Behind the Scenes: Just as diners don’t go into the kitchen, the ETL system is off-limits to business users and BI application developers. It’s not safe, and it would distract the professionals working there. Things happen in the kitchen (or ETL) that customers shouldn’t see directly, like raw ingredients being processed.
Planning and Design: A lot of planning goes into designing an efficient kitchen layout, similar to how the ETL system needs careful architecture before data extraction.
Key Goals (Efficiency, Quality, Integrity):
- Efficiency/Throughput: The kitchen must be highly efficient to produce many meals quickly, just as the ETL system must efficiently transform raw data.
- Consistent Quality: Chefs make special sauces consistently in the kitchen, rather than letting individual diners mix their own.
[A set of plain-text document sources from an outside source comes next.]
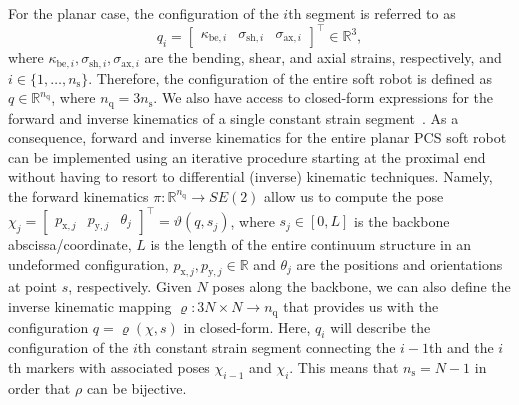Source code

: For the planar case, the configuration of the $i$th segment is referred to as
\begin{equation}
    q_i= \begin{bmatrix}
    \kappa_{\mathrm{be},i} & \sigma_{\mathrm{sh},i} & \sigma_{\mathrm{ax},i}
\end{bmatrix}^\top \in \mathbb{R}^3,
\end{equation}
where $\kappa_{\mathrm{be},i}, \sigma_{\mathrm{sh},i}, \sigma_{\mathrm{ax},i}$ are the bending, shear, and axial strains, respectively, and $i \in \{1, \dots, n_\mathrm{s} \}$. 
Therefore, the configuration of the entire soft robot is defined as $q \in \mathbb{R}^{n_\mathrm{q}}$, where $n_\mathrm{q} = 3 n_\mathrm{s}$.
We also have access to closed-form expressions for the forward and inverse kinematics of a single constant strain segment~\cite{stolzle2024experimental}.
As a consequence, forward and inverse kinematics for the entire planar \gls{PCS} soft robot can be implemented using an iterative procedure starting at the proximal end without having to resort to differential (inverse) kinematic techniques.
Namely, the forward kinematics $\pi: \mathbb{R}^{n_\mathrm{q}} \to SE(2)$ allow us to compute the pose $\chi_j = \begin{bmatrix}
    p_{\mathrm{x},j} & p_{\mathrm{y},j} & \theta_j
\end{bmatrix}^\top = \vartheta(q,s_j)$, where $s_j \in [0, L]$ is the backbone abscissa/coordinate, $L$ is the length of the entire continuum structure in an undeformed configuration, $p_{\mathrm{x},j}, p_{\mathrm{y},j} \in \mathbb{R}$ and $\theta_j$ are the positions and orientations at point $s$, respectively.
Given $N$ poses along the backbone, we can also define the inverse kinematic mapping $\varrho: 3N \times N \to n_\mathrm{q}$ that provides us with the configuration $q = \varrho(\chi, s)$ in closed-form. Here, $q_i$ will describe the configuration of the $i$th constant strain segment connecting the $i-1$th and the $i$th markers with associated poses $\chi_{i-1}$ and $\chi_i$. This means that $n_\mathrm{s} = N -1$ in order that $\rho$ can be bijective.



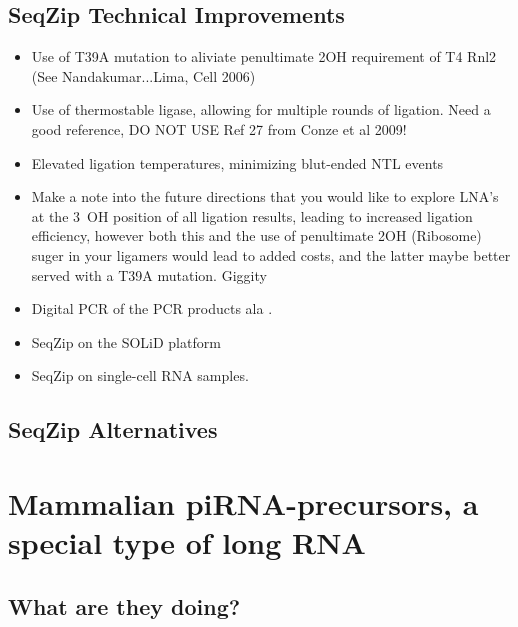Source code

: \subsection{SeqZip Technical Improvements}

\begin{itemize}
	\item Use of T39A mutation to aliviate penultimate 2\textprime OH requirement of T4 Rnl2 (See Nandakumar...Lima, Cell 2006)
	\item Use of thermostable ligase, allowing for multiple rounds of ligation. Need a good reference, DO NOT USE Ref 27 from Conze et al 2009!
	\item Elevated ligation temperatures, minimizing blut-ended NTL events
	\item Make a note into the future directions that you would like to explore LNA’s at the 3\textprime~OH position of all ligation results, leading to increased ligation efficiency, however both this and the use of penultimate 2\textprime OH (Ribosome) suger in your ligamers would lead to added costs, and the latter maybe better served with a T39A mutation. Giggity  
	\item Digital PCR of the PCR products ala \citep{Shiroguchi2012a}. 
	\item SeqZip on the SOLiD platform
	\item SeqZip on single-cell RNA samples.  
\end{itemize}

\subsection{SeqZip Alternatives}
\section{Mammalian piRNA-precursors, a special type of long RNA}



\subsection{What are they doing?}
Similarly, the ETL system applies business rules and cleans data once to ensure consistent, high-quality information is delivered to users, rather than relying on each user to do it themselves. This puts more work on the ETL team but ensures a better, more consistent product.
- Integrity/Safety: Kitchens are designed to prevent food contamination. Likewise, the ETL system ensures data quality and integrity, checking incoming data and monitoring conditions. You don’t want users “dipping their fingers” into unfinished, potentially unclean data.
Skilled Professionals: The kitchen has skilled chefs with their tools. The ETL system is staffed by professionals who use their tools to “magically transform” source data into usable information.
Done Once in the Back Room: A key idea is that work done in the back room (ETL) by professionals is done once for consistency. This reduces repeated work that would otherwise have to be done over and over by business users in the “front room” BI applications.
Delivery: Once data is ready and quality-checked, it’s brought through a “doorway” into the DW/BI presentation area, just like finished meals are brought to the dining room.
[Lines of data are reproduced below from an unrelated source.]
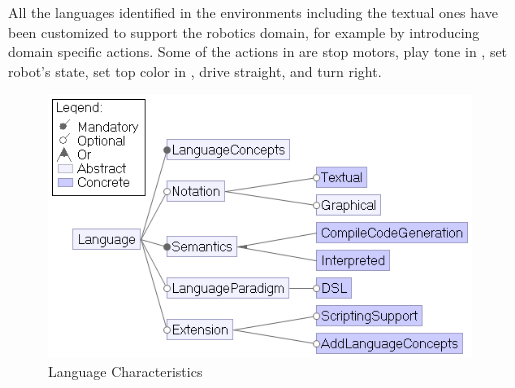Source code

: All the languages identified in the environments including the textual ones have been customized to support the robotics domain, for example by introducing domain specific actions. Some of the actions in \lego are stop motors, play tone in \trik, set robot's state, set top color in \aseba,  drive straight, and turn right. %

\begin{figure}[t]
     \centering
    \includegraphics[width=.75\columnwidth]{Languagefeatures.png}
      \caption{Language Characteristics}
      \label{fig:languagefeatures}
   \end{figure}

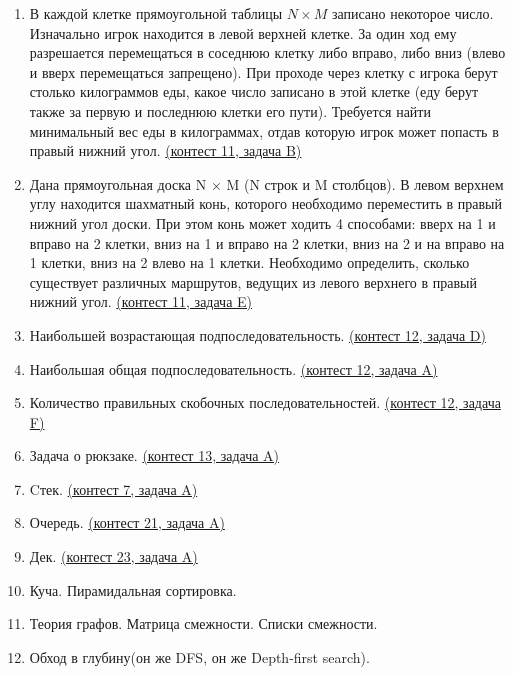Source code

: \documentclass[a4paper,12pt]{article}
\begin{document}
\begin{enumerate}
\item В каждой клетке прямоугольной таблицы $N\times M$ записано некоторое число. Изначально игрок находится в левой верхней клетке. За один ход ему разрешается перемещаться в соседнюю клетку либо вправо, либо вниз (влево и вверх перемещаться запрещено). При проходе через клетку с игрока берут столько килограммов еды, какое число записано в этой клетке (еду берут также за первую и последнюю клетки его пути). Требуется найти минимальный вес еды в килограммах, отдав которую игрок может попасть в правый нижний угол. \href{https://informatics.msk.ru/mod/statements/view3.php?chapterid=944}{(контест 11, задача B)}
\item Дана прямоугольная доска N × M (N строк и M столбцов). В левом верхнем углу находится шахматный конь, которого необходимо переместить в правый нижний угол доски. При этом конь может ходить 4 способами: вверх на 1 и вправо на 2 клетки, вниз на 1 и вправо на 2 клетки, вниз на 2 и на вправо на 1 клетки, вниз на 2 влево на 1 клетки. Необходимо определить, сколько существует различных маршрутов, ведущих из левого верхнего в правый нижний угол. \href{https://informatics.msk.ru/mod/statements/view3.php?chapterid=2962}{(контест 11, задача E)}
\item Наибольшей возрастающая подпоследовательность. \href{https://informatics.msk.ru/mod/statements/view3.php?chapterid=205}{(контест 12, задача D)}
\item Наибольшая общая подпоследовательность. \href{https://informatics.msk.ru/mod/statements/view3.php?chapterid=204}{(контест 12, задача A)}
\item Количество правильных скобочных последовательностей. \href{https://informatics.msk.ru/mod/statements/view3.php?chapterid=3005}{(контест 12, задача F)}
\item Задача о рюкзаке. \href{https://informatics.msk.ru/mod/statements/view3.php?chapterid=3089}{(контест 13, задача A)}
\item Cтек. \href{https://informatics.msk.ru/mod/statements/view3.php?chapterid=55}{(контест 7, задача A)}
\item Очередь. \href{https://informatics.msk.ru/mod/statements/view3.php?chapterid=57}{(контест 21, задача A)}
\item Дек. \href{https://informatics.msk.ru/mod/statements/view3.php?chapterid=60}{(контест 23, задача A)}
\item Куча. Пирамидальная сортировка.
\item Теория графов. Матрица смежности. Списки смежности.
\item Обход в глубину(он же DFS, он же Depth-first search).

\end{enumerate}
\end{document}
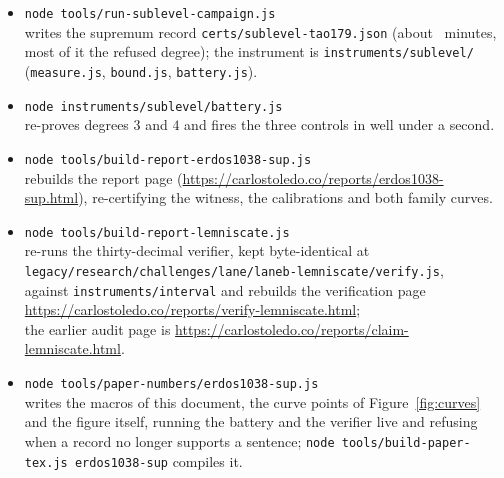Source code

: \documentclass[11pt]{article}
\begin{document}
\begin{itemize}
\item \texttt{node tools/run-sublevel-campaign.js}\\
writes the supremum record \texttt{certs/sublevel-tao179.json} (about \RecMinutes\ minutes, most
of it the refused degree); the instrument is \texttt{instruments/sublevel/} (\texttt{measure.js},
\texttt{bound.js}, \texttt{battery.js}).
\item \texttt{node instruments/sublevel/battery.js}\\
re-proves degrees $3$ and $4$ and fires the three controls in well under a second.
\item \texttt{node tools/build-report-erdos1038-sup.js}\\
rebuilds the report page (\url{https://carlostoledo.co/reports/erdos1038-sup.html}),
re-certifying the witness, the calibrations and both family curves.
\item \texttt{node tools/build-report-lemniscate.js}\\
re-runs the thirty-decimal verifier, kept byte-identical at\\
\texttt{legacy/research/challenges/lane/laneb-lemniscate/verify.js},\\
against \texttt{instruments/interval} and rebuilds the verification page\\
\url{https://carlostoledo.co/reports/verify-lemniscate.html};\\
the earlier audit page is \url{https://carlostoledo.co/reports/claim-lemniscate.html}.
\item \texttt{node tools/paper-numbers/erdos1038-sup.js}\\
writes the macros of this document, the curve points of Figure~\ref{fig:curves} and the figure
itself, running the battery and the verifier live and refusing when a record no longer supports
a sentence; \texttt{node tools/build-paper-tex.js erdos1038-sup} compiles it.
\end{itemize}
\end{document}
Data Presentation and BI in the Front Dining Room

The Data Presentation Area and Business Intelligence (BI) applications are like the restaurant’s dining room. This is where the “customers” (business users) experience the “meal” (data).

Primary Deliverable - The “Food” (Data):
- Just as a restaurant’s primary deliverable is good food, the DW/BI system’s main deliverable is the data in the presentation area.
- Users expect consistency and high quality. The data must be well-prepared and “safe to consume.”
- The DW/BI system provides “menus” (metadata, published reports) to show what data is available.
“Decor” (Organization and Design):
- The dining room’s decor is designed for customer comfort. Similarly, the presentation area’s organization and design (the dimensional models) must be based on the preferences of the BI users, not just the developers. It needs to be appealing and easy to navigate for the users.
“Service” (Delivery and Support):
- Good restaurant service means prompt and accurate food delivery. In DW/BI, data must be delivered quickly, as requested, and in a format that is appealing and understandable to business users or BI application developers.
“Cost”:
- A restaurant must offer meals at a price customers are willing to pay to survive. The DW/BI system also has a “cost” factor, meaning the investment in building and maintaining it must be justified by the value it provides.
User Satisfaction is Key to Success:
- If diners are happy, the restaurant thrives (busy dining room, good revenue, expansion).
- If DW/BI users are happy, the system is used, decisions are improved, and the project is successful.
- If users are unhappy, they will stop using the system, just as unhappy diners will find another restaurant. This wastes the investment in the DW/BI system.
- DW/BI managers must proactively monitor user satisfaction and address issues immediately, similar to how restaurant managers check on diners. You can’t wait for complaints, as users might just quietly leave.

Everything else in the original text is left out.